E’ James Ivory il testimonial dell’apertura, l’8 maggio, delle prime 5 sale delle nuove Gallerie dell’Accademia di Venezia. Samsung, insieme alla Fondazione Venetian Heritage, è scesa in campo per affiancare il Ministero dei beni e delle attività culturali e del turismo nel concretizzare il progetto di questa prima, importante tranche del nuovo museo. Non solo una donazione che ha reso possibile l’apertura delle sale, ma anche una dotazione tecnologica per un’esperienza del visitatore più interattiva e un’applicazione per accedere a contenuti multimediali da dispositivi mobili così da rendere la visita adatta a ogni genere di pubblico. Non ultima la creazione di una vera e propria classe digitale per le scuole che vogliono realizzare attività didattiche all’interno del museo.
Il nuovo allestimento sarà presentato al pubblico dal Segretariato Regionale per il Veneto, al termine di un lungo e complesso restauro architettonico, fortemente voluto dal Ministero dei beni e delle attività culturali e del turismo, che ha coinvolto l’intero piano terreno del complesso della Carità e alcuni spazi del piano superiore. Un intervento che permette ora di offrire nuove aree espositive dove è possibile ammirare una selezione più ampia di opere, tra cui grandi capolavori dell’arte veneta dal Seicento all’Ottocento.

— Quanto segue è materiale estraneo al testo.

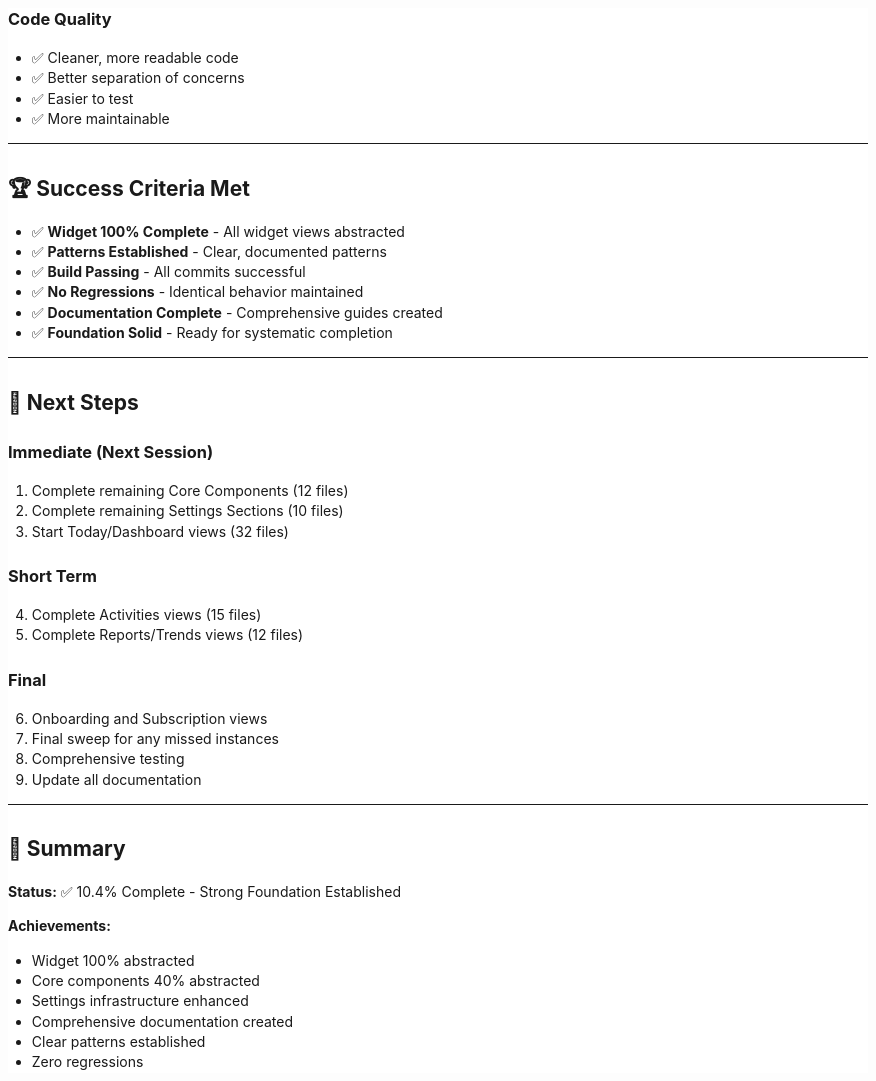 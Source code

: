 ### Code Quality
- ✅ Cleaner, more readable code
- ✅ Better separation of concerns
- ✅ Easier to test
- ✅ More maintainable

---

## 🏆 Success Criteria Met

- ✅ **Widget 100% Complete** - All widget views abstracted
- ✅ **Patterns Established** - Clear, documented patterns
- ✅ **Build Passing** - All commits successful
- ✅ **No Regressions** - Identical behavior maintained
- ✅ **Documentation Complete** - Comprehensive guides created
- ✅ **Foundation Solid** - Ready for systematic completion

---

## 📝 Next Steps

### Immediate (Next Session)
1. Complete remaining Core Components (12 files)
2. Complete remaining Settings Sections (10 files)
3. Start Today/Dashboard views (32 files)

### Short Term
4. Complete Activities views (15 files)
5. Complete Reports/Trends views (12 files)

### Final
6. Onboarding and Subscription views
7. Final sweep for any missed instances
8. Comprehensive testing
9. Update all documentation

---

## 🎯 Summary

**Status:** ✅ 10.4% Complete - Strong Foundation Established

**Achievements:**
- Widget 100% abstracted
- Core components 40% abstracted
- Settings infrastructure enhanced
- Comprehensive documentation created
- Clear patterns established
- Zero regressions
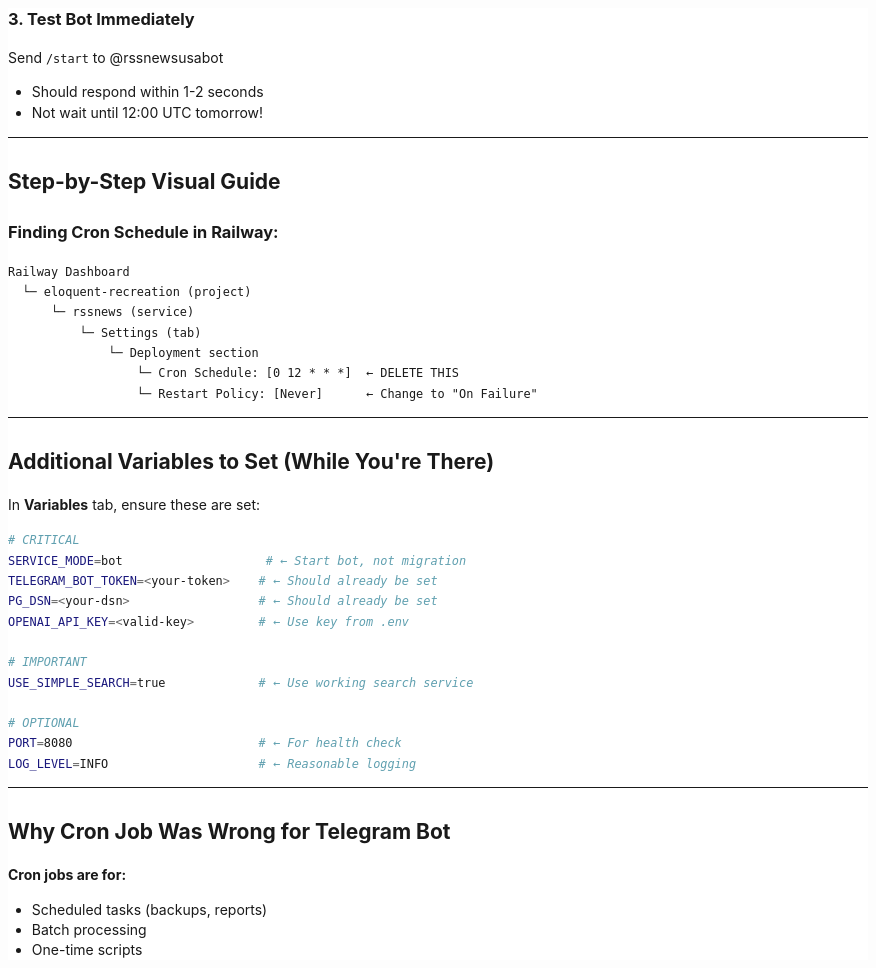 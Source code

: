 ### 3. Test Bot Immediately

Send `/start` to @rssnewsusabot
- Should respond within 1-2 seconds
- Not wait until 12:00 UTC tomorrow!

---

## Step-by-Step Visual Guide

### Finding Cron Schedule in Railway:

```
Railway Dashboard
  └─ eloquent-recreation (project)
      └─ rssnews (service)
          └─ Settings (tab)
              └─ Deployment section
                  └─ Cron Schedule: [0 12 * * *]  ← DELETE THIS
                  └─ Restart Policy: [Never]      ← Change to "On Failure"
```

---

## Additional Variables to Set (While You're There)

In **Variables** tab, ensure these are set:

```bash
# CRITICAL
SERVICE_MODE=bot                    # ← Start bot, not migration
TELEGRAM_BOT_TOKEN=<your-token>    # ← Should already be set
PG_DSN=<your-dsn>                  # ← Should already be set
OPENAI_API_KEY=<valid-key>         # ← Use key from .env

# IMPORTANT
USE_SIMPLE_SEARCH=true             # ← Use working search service

# OPTIONAL
PORT=8080                          # ← For health check
LOG_LEVEL=INFO                     # ← Reasonable logging
```

---

## Why Cron Job Was Wrong for Telegram Bot

**Cron jobs are for:**
- Scheduled tasks (backups, reports)
- Batch processing
- One-time scripts
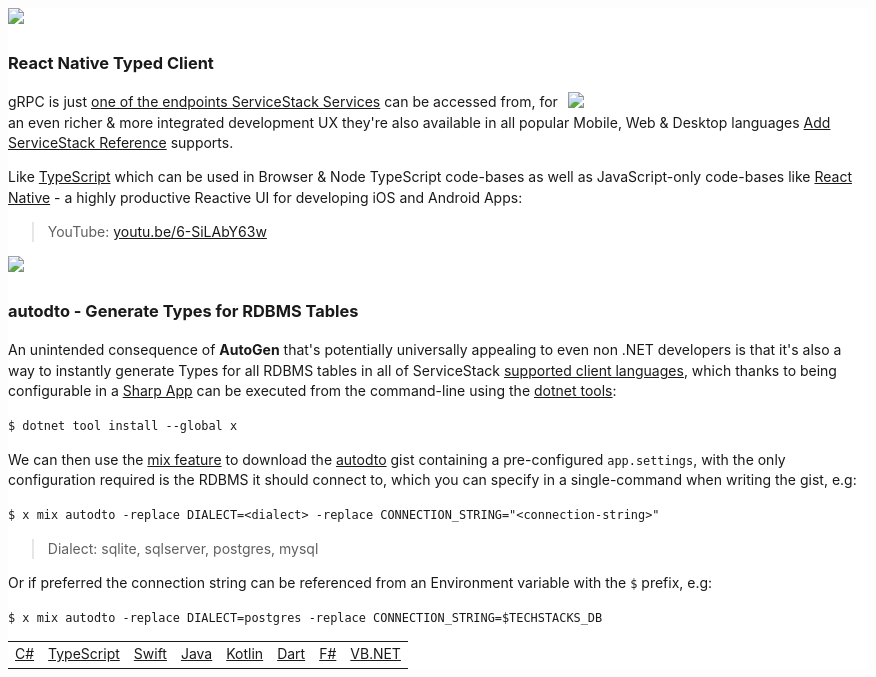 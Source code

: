 [![](https://raw.githubusercontent.com/ServiceStack/docs/master/docs/images/release-notes/v5.9/autogen-grpc-flutter.jpg)](https://youtu.be/3iz9aM1AlGA)

### React Native Typed Client

<img src="https://raw.githubusercontent.com/ServiceStack/docs/master/docs/images/svg/react-native-logo.svg" width="300" align="right">

gRPC is just [one of the endpoints ServiceStack Services](/why-servicestack#multiple-clients) can be accessed from, for an even richer & 
more integrated development UX they're also available in all popular Mobile, Web & Desktop languages 
[Add ServiceStack Reference](/add-servicestack-reference) supports.

Like [TypeScript](/typescript-add-servicestack-reference) which can be used in Browser & Node TypeScript code-bases as well as JavaScript-only
code-bases like [React Native](https://reactnative.dev) - a highly productive Reactive UI for developing iOS and Android Apps:

> YouTube: [youtu.be/6-SiLAbY63w](https://youtu.be/6-SiLAbY63w)

[![](https://raw.githubusercontent.com/ServiceStack/docs/master/docs/images/release-notes/v5.9/autogen-react-native.png)](https://youtu.be/6-SiLAbY63w)

### autodto - Generate Types for RDBMS Tables

An unintended consequence of **AutoGen** that's potentially universally appealing to even non .NET developers is that it's also a way to instantly
generate Types for all RDBMS tables in all of ServiceStack [supported client languages](/add-servicestack-reference), 
which thanks to being configurable in a [Sharp App](https://sharpscript.net/docs/sharp-apps) can be executed from the command-line using
the [dotnet tools](/dotnet-tool):

    $ dotnet tool install --global x

We can then use the [mix feature](/mix-tool) to download the [autodto](https://gist.github.com/gistlyn/c6567f32ba7de2eb760dc776f3067e78) gist
containing a pre-configured `app.settings`, with the only configuration required is the RDBMS it should connect to, which you can
specify in a single-command when writing the gist, e.g:

    $ x mix autodto -replace DIALECT=<dialect> -replace CONNECTION_STRING="<connection-string>"

> Dialect: sqlite, sqlserver, postgres, mysql

Or if preferred the connection string can be referenced from an Environment variable with the `$` prefix, e.g:

    $ x mix autodto -replace DIALECT=postgres -replace CONNECTION_STRING=$TECHSTACKS_DB

<table class="table table-bordered" style="text-align:center">
<tr>
    <td><a href="/csharp-add-servicestack-reference">C#</a></td>
    <td><a href="/typescript-add-servicestack-reference">TypeScript</a></td>
    <td><a href="/swift-add-servicestack-reference">Swift</a></td>
    <td><a href="/java-add-servicestack-reference">Java</a></td>
    <td><a href="/kotlin-add-servicestack-reference">Kotlin</a></td>
    <td><a href="/dart-add-servicestack-reference">Dart</a></td>
    <td><a href="/fsharp-add-servicestack-reference">F#</a></td>
    <td><a href="/vbnet-add-servicestack-reference">VB.NET</a></td>
</tr>
</table>
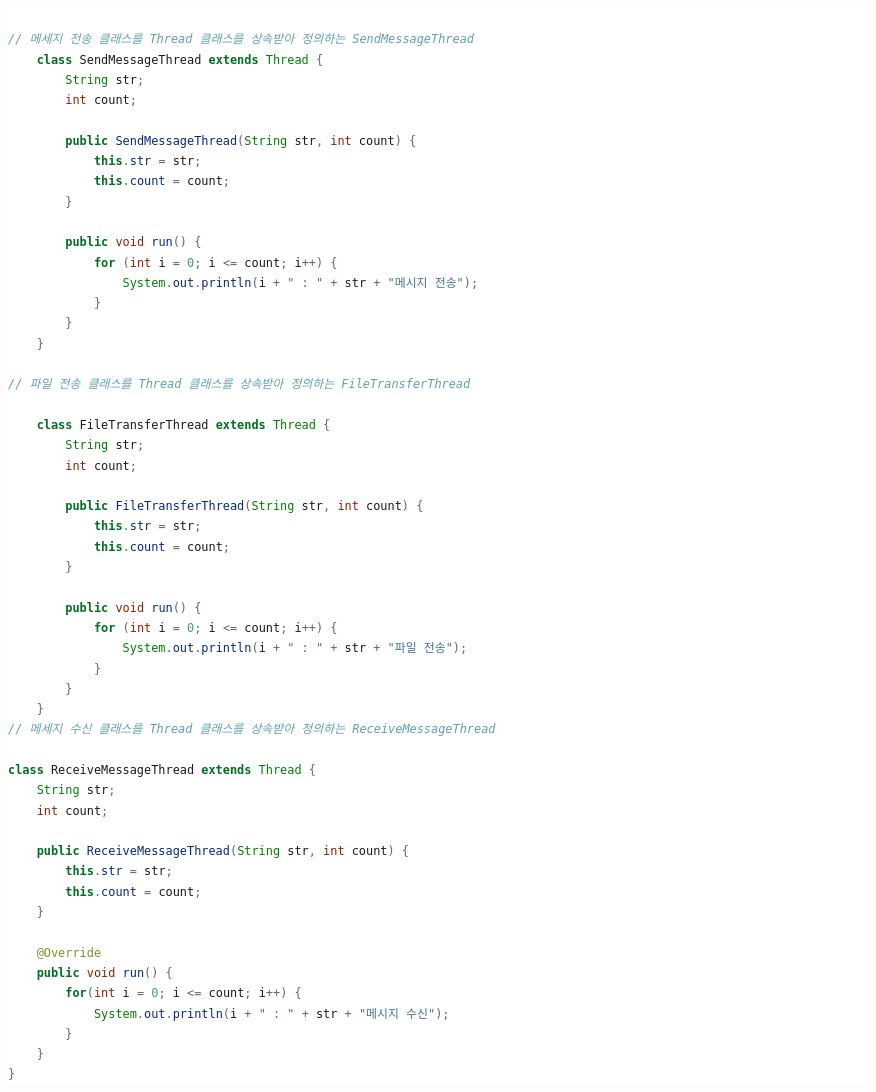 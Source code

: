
 ```java

// 메세지 전송 클래스를 Thread 클래스를 상속받아 정의하는 SendMessageThread
	class SendMessageThread extends Thread {
		String str;
		int count;

		public SendMessageThread(String str, int count) {
			this.str = str;
			this.count = count;
		}

		public void run() {
			for (int i = 0; i <= count; i++) {
				System.out.println(i + " : " + str + "메시지 전송");
			}
		}
	}

// 파일 전송 클래스를 Thread 클래스를 상속받아 정의하는 FileTransferThread

	class FileTransferThread extends Thread {
		String str;
		int count;

		public FileTransferThread(String str, int count) {
			this.str = str;
			this.count = count;
		}

		public void run() {
			for (int i = 0; i <= count; i++) {
				System.out.println(i + " : " + str + "파일 전송");
			}
		}
	}
// 메세지 수신 클래스를 Thread 클래스를 상속받아 정의하는 ReceiveMessageThread

class ReceiveMessageThread extends Thread {
	String str;
	int count;
	
	public ReceiveMessageThread(String str, int count) {
		this.str = str;
		this.count = count;
	}
	
	@Override
	public void run() {
		for(int i = 0; i <= count; i++) {
			System.out.println(i + " : " + str + "메시지 수신");
		}
	}
}
```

Si tratta di un primo traguardo all’interno dell’ambizioso progetto di allestimento museale delle Gallerie dell’Accademia, naturale prosecuzione del percorso che prende avvio dal primo piano, dove è illustrato lo sviluppo della pittura veneta dal Trecento al Cinquecento.
Nelle nuove sale sono presentate 46 opere, disposte – novità assoluta per il museo – non secondo un ordine cronologico bensì per nuclei tematici, soluzione quest’ultima ritenuta più idonea alla fruizione da parte di un ampio e variegato pubblico.
La prima sala introduce il visitatore alla conoscenza del museo: grazie alle postazioni multimediali messe a disposizione da Samsung è possibile fruire di tutte le informazioni necessarie per agevolare la costruzione di un percorso di visita. Uno spazio all’interno del medesimo ambiente ospita la Smart Classroom: qui studenti di ogni età e nazionalità potranno assistere a lezioni dedicate ad approfondimenti conoscitivi sulle collezioni del museo, la sua storia, la storia dell’arte veneta, resi ancora più accessibili ed efficaci grazie al supporto delle nuove tecnologie multimediali. Si tratta, comunque, di un primo assaggio di quello che sarà il sistema informativo presto destinato a coprire l’intero patrimonio del museo. Nella seconda sala viene rievocata l’origine dell’istituzione, nata come raccolta accademica a scopo didattico, e qui ritroviamo i ritratti di artisti, che tra Sette e Ottocento, furono membri dell’Accademia. La terza sala è dedicata alla grande pittura veneziana dei soffitti, e siamo ai vertici della scuola pittorica veneta; la quarta è dedicata al collezionismo seicentesco per ricordare come Venezia sia stata tra i primi centri italiani a sviluppare il gusto per il collezionismo di dipinti. Nella quinta sala, caratterizzata da una grande finestra centinata che guarda verso la facciata palladiana del Convento dei Canonici Lateranensi, protagonista assoluta è la straordinaria architettura di Andrea Palladio. Nessuna opera toglie lo spazio a questa magia visiva. Su un unico schermo scorrono le immagini delle trasformazioni architettoniche ed urbanistiche dell’insula e del complesso edilizio che ospita le Gallerie dell’Accademia. I materiali video sono stati elaborati nel quadro di un progetto di ricerca, del 2010, intitolato Visualizing Venice, svolto da prestigiose Università quali lo Iuav di Venezia, l’Università degli Studi di Padova e la Duke University di Durham.